We dive into suggesting ways to deal with or coach a difficult employee. It may be a family member or one of non-relation, but it doesn't matter if their performance is poor. Listen to these tips to help make your farm more profitable.
How to Deal with Difficult Employees: 10 Tips to Improve Workplace Performance
When a small business has an employee who is difficult to work with, it can drain productivity and create a hostile work environment. Business owners and managers need to demonstrate leadership and deal with difficult employees directly, discussing the behavioral and performance issues and creating a clear plan moving forward to address the issues. Managers should monitor the progress of difficult employees and if the performance doesn’t improve with feedback and resources, you may need to fire the problem employee for the sake of your business’s performance and the morale of other workers.
10 Ways to Deal with Difficult Employees
Addressing issues with a difficult employee can be stressful and awkward. Follow these ten tips for managing difficult employees to make the process easier and increase your chances of improving the situation:
Critique Behavior, Not People
It’s important that you don’t make the conversation overly personal or emotional. The end goal is to reach a solution to the problem, not to spark a confrontation. To do that, it’s important to focus specifically on inappropriate or undesirable behavior the employee has demonstrated rather than attack them personally. There may not be negative intentions behind their negative behavior. It might stem from confusion, fear or personal problems that you aren’t aware of.
Listen to Feedback
You should have a two-way conversation with the challenging employee. Listen to their feedback so you can understand where the problem lies and acknowledge any workplace issues that might be contributing to the negative behavior. Sometimes, just feeling listened to is enough for the employee to feel better and improve their behavior.
Give Clear Direction
Giving tough feedback can be a difficult task for managers, but it’s important that you give clear and specific examples of the negative behavior and explain why it’s inappropriate and how it has to change. Focusing on specific examples can help lower the employee’s defensiveness and offer useful information that can help them improve their workplace performance.

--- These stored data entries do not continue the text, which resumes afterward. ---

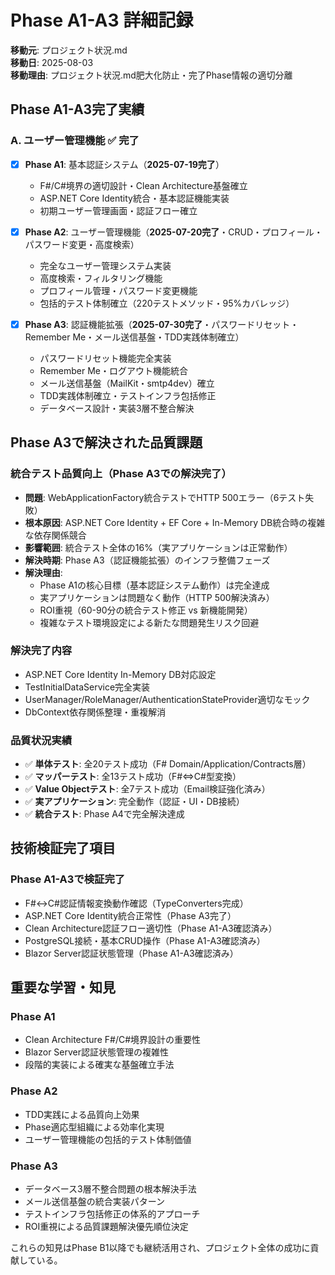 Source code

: # Phase A1-A3 詳細記録

**移動元**: プロジェクト状況.md  
**移動日**: 2025-08-03  
**移動理由**: プロジェクト状況.md肥大化防止・完了Phase情報の適切分離

## Phase A1-A3完了実績

### A. ユーザー管理機能 ✅ 完了
- [x] **Phase A1**: 基本認証システム（**2025-07-19完了**）
  - F#/C#境界の適切設計・Clean Architecture基盤確立
  - ASP.NET Core Identity統合・基本認証機能実装
  - 初期ユーザー管理画面・認証フロー確立
  
- [x] **Phase A2**: ユーザー管理機能（**2025-07-20完了**・CRUD・プロフィール・パスワード変更・高度検索）
  - 完全なユーザー管理システム実装
  - 高度検索・フィルタリング機能
  - プロフィール管理・パスワード変更機能
  - 包括的テスト体制確立（220テストメソッド・95%カバレッジ）
  
- [x] **Phase A3**: 認証機能拡張（**2025-07-30完了**・パスワードリセット・Remember Me・メール送信基盤・TDD実践体制確立）
  - パスワードリセット機能完全実装
  - Remember Me・ログアウト機能統合
  - メール送信基盤（MailKit・smtp4dev）確立
  - TDD実践体制確立・テストインフラ包括修正
  - データベース設計・実装3層不整合解決

## Phase A3で解決された品質課題

### 統合テスト品質向上（Phase A3での解決完了）
- **問題**: WebApplicationFactory統合テストでHTTP 500エラー（6テスト失敗）
- **根本原因**: ASP.NET Core Identity + EF Core + In-Memory DB統合時の複雑な依存関係競合
- **影響範囲**: 統合テスト全体の16%（実アプリケーションは正常動作）
- **解決時期**: Phase A3（認証機能拡張）のインフラ整備フェーズ
- **解決理由**: 
  - Phase A1の核心目標（基本認証システム動作）は完全達成
  - 実アプリケーションは問題なく動作（HTTP 500解決済み）
  - ROI重視（60-90分の統合テスト修正 vs 新機能開発）
  - 複雑なテスト環境設定による新たな問題発生リスク回避

### 解決完了内容
- ASP.NET Core Identity In-Memory DB対応設定
- TestInitialDataService完全実装
- UserManager/RoleManager/AuthenticationStateProvider適切なモック
- DbContext依存関係整理・重複解消

### 品質状況実績
- ✅ **単体テスト**: 全20テスト成功（F# Domain/Application/Contracts層）
- ✅ **マッパーテスト**: 全13テスト成功（F#⇔C#型変換）
- ✅ **Value Objectテスト**: 全7テスト成功（Email検証強化済み）
- ✅ **実アプリケーション**: 完全動作（認証・UI・DB接続）
- ✅ **統合テスト**: Phase A4で完全解決達成

## 技術検証完了項目

### Phase A1-A3で検証完了
- F#↔C#認証情報変換動作確認（TypeConverters完成）
- ASP.NET Core Identity統合正常性（Phase A3完了）
- Clean Architecture認証フロー適切性（Phase A1-A3確認済み）
- PostgreSQL接続・基本CRUD操作（Phase A1-A3確認済み）
- Blazor Server認証状態管理（Phase A1-A3確認済み）

## 重要な学習・知見

### Phase A1
- Clean Architecture F#/C#境界設計の重要性
- Blazor Server認証状態管理の複雑性
- 段階的実装による確実な基盤確立手法

### Phase A2  
- TDD実践による品質向上効果
- Phase適応型組織による効率化実現
- ユーザー管理機能の包括的テスト体制価値

### Phase A3
- データベース3層不整合問題の根本解決手法
- メール送信基盤の統合実装パターン
- テストインフラ包括修正の体系的アプローチ
- ROI重視による品質課題解決優先順位決定

これらの知見はPhase B1以降でも継続活用され、プロジェクト全体の成功に貢献している。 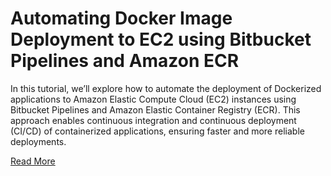 # Automating Docker Image Deployment to EC2 using Bitbucket Pipelines and Amazon ECR

In this tutorial, we’ll explore how to automate the deployment of Dockerized applications to Amazon Elastic Compute Cloud (EC2) instances using Bitbucket Pipelines and Amazon Elastic Container Registry (ECR). This approach enables continuous integration and continuous deployment (CI/CD) of containerized applications, ensuring faster and more reliable deployments.

[Read More]([https://pages.github.com/](http://wynntech.me/index.php/2024/06/25/automating-docker-image-deployment-to-ec2-using-bitbucket-pipelines-and-amazon-ecr/))
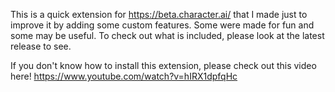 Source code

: This is a quick extension for https://beta.character.ai/ that I made just to improve it by adding some custom features. Some were made for fun and some may be useful.
To check out what is included, please look at the latest release to see.

If you don't know how to install this extension, please check out this video here! https://www.youtube.com/watch?v=hIRX1dpfqHc

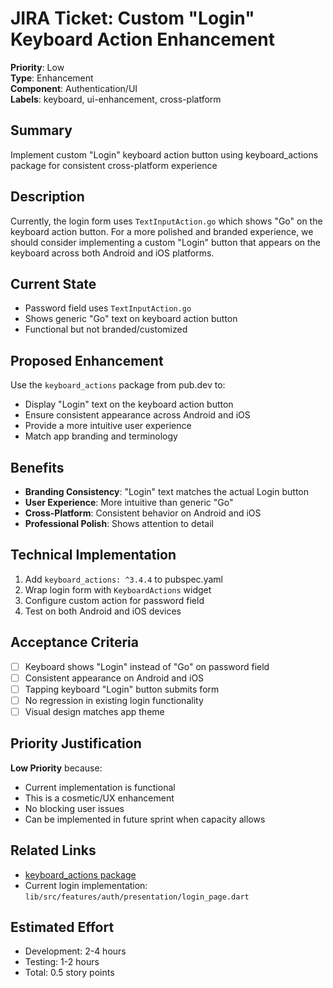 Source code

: # JIRA Ticket: Custom "Login" Keyboard Action Enhancement

**Priority**: Low  
**Type**: Enhancement  
**Component**: Authentication/UI  
**Labels**: keyboard, ui-enhancement, cross-platform

## Summary

Implement custom "Login" keyboard action button using keyboard_actions package for consistent
cross-platform experience

## Description

Currently, the login form uses `TextInputAction.go` which shows "Go" on the keyboard action button.
For a more polished and branded experience, we should consider implementing a custom "Login" button
that appears on the keyboard across both Android and iOS platforms.

## Current State

- Password field uses `TextInputAction.go`
- Shows generic "Go" text on keyboard action button
- Functional but not branded/customized

## Proposed Enhancement

Use the `keyboard_actions` package from pub.dev to:

- Display "Login" text on the keyboard action button
- Ensure consistent appearance across Android and iOS
- Provide a more intuitive user experience
- Match app branding and terminology

## Benefits

- **Branding Consistency**: "Login" text matches the actual Login button
- **User Experience**: More intuitive than generic "Go"
- **Cross-Platform**: Consistent behavior on Android and iOS
- **Professional Polish**: Shows attention to detail

## Technical Implementation

1. Add `keyboard_actions: ^3.4.4` to pubspec.yaml
2. Wrap login form with `KeyboardActions` widget
3. Configure custom action for password field
4. Test on both Android and iOS devices

## Acceptance Criteria

- [ ] Keyboard shows "Login" instead of "Go" on password field
- [ ] Consistent appearance on Android and iOS
- [ ] Tapping keyboard "Login" button submits form
- [ ] No regression in existing login functionality
- [ ] Visual design matches app theme

## Priority Justification

**Low Priority** because:

- Current implementation is functional
- This is a cosmetic/UX enhancement
- No blocking user issues
- Can be implemented in future sprint when capacity allows

## Related Links

- [keyboard_actions package](https://pub.dev/packages/keyboard_actions)
- Current login implementation: `lib/src/features/auth/presentation/login_page.dart`

## Estimated Effort

- Development: 2-4 hours
- Testing: 1-2 hours
- Total: 0.5 story points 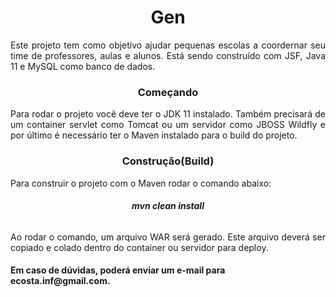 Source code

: 
<h1 align="center"> Gen </h1>

<p align="justify"> Este projeto tem como objetivo ajudar pequenas escolas a coordernar seu time de professores, aulas e alunos. Está sendo construído com JSF, Java 11 e MySQL como banco de dados.  </p>

<h3 align="center"> Começando </h3>

<p align="justify"> Para rodar o projeto você deve ter o JDK 11 instalado. Também precisará de um container servlet como Tomcat ou um servidor como JBOSS Wildfly e por último é necessário ter o Maven instalado para o build do projeto.</p>

<h3 align="center"> Construção(Build) </h3>

<p align="justify">Para construir o projeto com o Maven rodar o comando abaixo: </p>
<h6 align="center"><b>mvn clean install</b></h6>

<p align="justify">Ao rodar o comando, um arquivo WAR será gerado. Este arquivo deverá ser copiado e colado dentro do container ou servidor para deploy. </p>

<h4>Em caso de dúvidas, poderá enviar um e-mail para ecosta.inf@gmail.com.</h4>
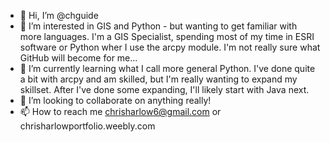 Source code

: - 👋 Hi, I’m @chguide
- 👀 I’m interested in GIS and Python - but wanting to get familiar with more languages.  I'm a GIS Specialist, spending most of my time in ESRI software or Python wher I use the arcpy module.  I'm not really sure what GitHub will become for me...
- 🌱 I’m currently learning what I call more general Python.  I've done quite a bit with arcpy and am skilled, but I'm really wanting to expand my skillset.  After I've done some expanding, I'll likely start with Java next.  
- 💞️ I’m looking to collaborate on anything really!
- 📫 How to reach me chrisharlow6@gmail.com or chrisharlowportfolio.weebly.com

<!---
chguide/chguide is a ✨ special ✨ repository because its `README.md` (this file) appears on your GitHub profile.
You can click the Preview link to take a look at your changes.
--->
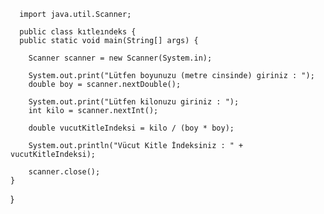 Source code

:       import java.util.Scanner;

      public class kıtleındeks {
      public static void main(String[] args) {

        Scanner scanner = new Scanner(System.in);

        System.out.print("Lütfen boyunuzu (metre cinsinde) giriniz : ");
        double boy = scanner.nextDouble();

        System.out.print("Lütfen kilonuzu giriniz : ");
        int kilo = scanner.nextInt();

        double vucutKitleIndeksi = kilo / (boy * boy);

        System.out.println("Vücut Kitle İndeksiniz : " + vucutKitleIndeksi);

        scanner.close();
    }
}
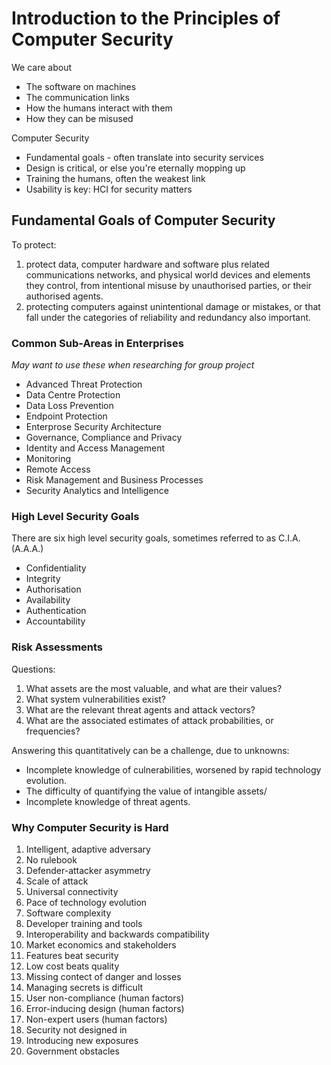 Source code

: # Introduction to the Principles of Computer Security

We care about

- The software on machines
- The communication links
- How the humans interact with them
- How they can be misused

Computer Security

- Fundamental goals - often translate into security services
- Design is critical, or else you're eternally mopping up
- Training the humans, often the weakest link
- Usability is key: HCI for security matters

## Fundamental Goals of Computer Security

To protect:

1. protect data, computer hardware and software plus related communications networks, and
   physical world devices and elements they control, from intentional misuse by unauthorised parties, or their authorised agents.
2. protecting computers against unintentional damage or mistakes, or that fall under the categories of reliability and redundancy also important.

### Common Sub-Areas in Enterprises

_May want to use these when researching for group project_

- Advanced Threat Protection
- Data Centre Protection
- Data Loss Prevention
- Endpoint Protection
- Enterprose Security Architecture
- Governance, Compliance and Privacy
- Identity and Access Management
- Monitoring
- Remote Access
- Risk Management and Business Processes
- Security Analytics and Intelligence

### High Level Security Goals

There are six high level security goals, sometimes referred to as C.I.A.(A.A.A.)

- Confidentiality
- Integrity
- Authorisation
- Availability
- Authentication
- Accountability

### Risk Assessments

Questions:

1. What assets are the most valuable, and what are their values?
2. What system vulnerabilities exist?
3. What are the relevant threat agents and attack vectors?
4. What are the associated estimates of attack probabilities, or frequencies?

Answering this quantitatively can be a challenge, due to unknowns:

- Incomplete knowledge of culnerabilities, worsened by rapid technology evolution.
- The difficulty of quantifying the value of intangible assets/
- Incomplete knowledge of threat agents.

### Why Computer Security is Hard

1. Intelligent, adaptive adversary
2. No rulebook
3. Defender-attacker asymmetry
4. Scale of attack
5. Universal connectivity
6. Pace of technology evolution
7. Software complexity
8. Developer training and tools
9. Interoperability and backwards compatibility
10. Market economics and stakeholders
11. Features beat security
12. Low cost beats quality
13. Missing contect of danger and losses
14. Managing secrets is difficult
15. User non-compliance (human factors)
16. Error-inducing design (human factors)
17. Non-expert users (human factors)
18. Security not designed in
19. Introducing new exposures
20. Government obstacles
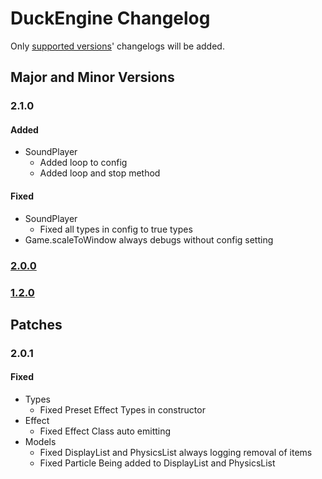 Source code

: # DuckEngine Changelog

Only [supported versions](SECURITY.md#Supported\Versions)' changelogs will be added.

## Major and Minor Versions

### 2.1.0

#### Added

- SoundPlayer
  - Added loop to config
  - Added loop and stop method

#### Fixed

- SoundPlayer
  - Fixed all types in config to true types
- Game.scaleToWindow always debugs without config setting

### [2.0.0](CHANGELOG.2.0.0.md)

### [1.2.0](CHANGELOG.1.2.0.md)

## Patches

### 2.0.1

#### Fixed

- Types
  - Fixed Preset Effect Types in constructor
- Effect
  - Fixed Effect Class auto emitting
- Models
  - Fixed DisplayList and PhysicsList always logging removal of items
  - Fixed Particle Being added to DisplayList and PhysicsList
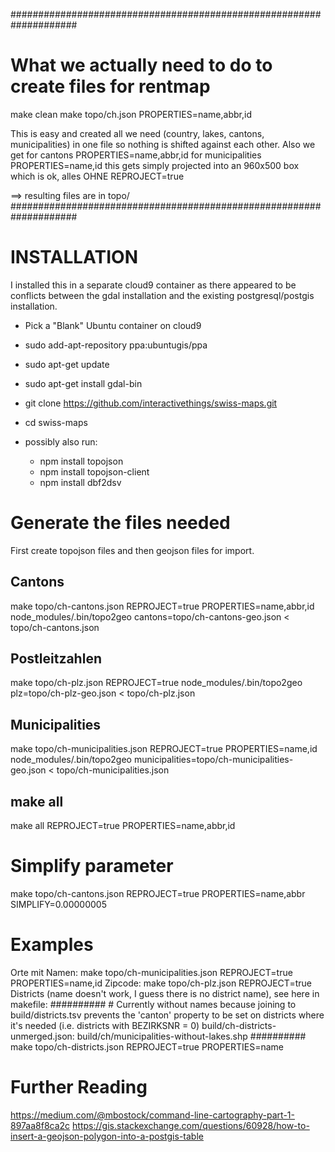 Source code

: ####################################################################
# What we actually need to do to create files for rentmap
make clean
make topo/ch.json PROPERTIES=name,abbr,id

This is easy and created all we need (country, lakes, cantons, municipalities) 
in one file so nothing is shifted against each other.
Also we get 
for cantons PROPERTIES=name,abbr,id
for municipalities PROPERTIES=name,id
this gets simply projected into an 960x500 box which is ok,
alles OHNE REPROJECT=true

==> resulting files are in topo/
####################################################################


# INSTALLATION
I installed this in a separate cloud9 container as there appeared to be conflicts between the gdal installation and the existing postgresql/postgis installation.

* Pick a "Blank" Ubuntu container on cloud9
* sudo add-apt-repository ppa:ubuntugis/ppa
* sudo apt-get update
* sudo apt-get install gdal-bin

* git clone https://github.com/interactivethings/swiss-maps.git
* cd swiss-maps
* possibly also run:
  * npm install topojson
  * npm install topojson-client
  * npm install dbf2dsv


# Generate the files needed
First create topojson files and then geojson files for import.
## Cantons
make topo/ch-cantons.json REPROJECT=true PROPERTIES=name,abbr,id
node_modules/.bin/topo2geo cantons=topo/ch-cantons-geo.json < topo/ch-cantons.json
## Postleitzahlen
make topo/ch-plz.json REPROJECT=true
node_modules/.bin/topo2geo plz=topo/ch-plz-geo.json < topo/ch-plz.json
## Municipalities
make topo/ch-municipalities.json REPROJECT=true PROPERTIES=name,id
node_modules/.bin/topo2geo municipalities=topo/ch-municipalities-geo.json < topo/ch-municipalities.json

## make all 
make all REPROJECT=true PROPERTIES=name,abbr,id


# Simplify parameter
make topo/ch-cantons.json REPROJECT=true PROPERTIES=name,abbr SIMPLIFY=0.00000005




# Examples
Orte mit Namen:
  make topo/ch-municipalities.json REPROJECT=true PROPERTIES=name,id
Zipcode:
  make topo/ch-plz.json REPROJECT=true
Districts (name doesn't work, I guess there is no district name), see here in makefile:
      ##########
      # Currently without names because joining to build/districts.tsv prevents the 'canton' property to be set on districts where it's needed (i.e. districts with BEZIRKSNR = 0)
      build/ch-districts-unmerged.json: build/ch/municipalities-without-lakes.shp
      ##########
  make topo/ch-districts.json REPROJECT=true PROPERTIES=name



# Further Reading
https://medium.com/@mbostock/command-line-cartography-part-1-897aa8f8ca2c
https://gis.stackexchange.com/questions/60928/how-to-insert-a-geojson-polygon-into-a-postgis-table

Document Problematic Behavior
Whenever you witness poor performance or troubling behavior, write it down in detail so you have a record of what happened and be sure to include the date. Proper documentation not only helps you remember and refer to specific events, it also protects your company in the event that the employee is let go and decides to sue the business for wrongful termination.
Consult the HR Department
Schedule meetings with the human resources team to discuss the situation. They can give advice on how to deal with the poor behavior, help you understand the documentation you need and provide a course of action for addressing the issue with the employee. HR will understand all the company policies and processes for handling difficult employees and terminating their employment, if necessary.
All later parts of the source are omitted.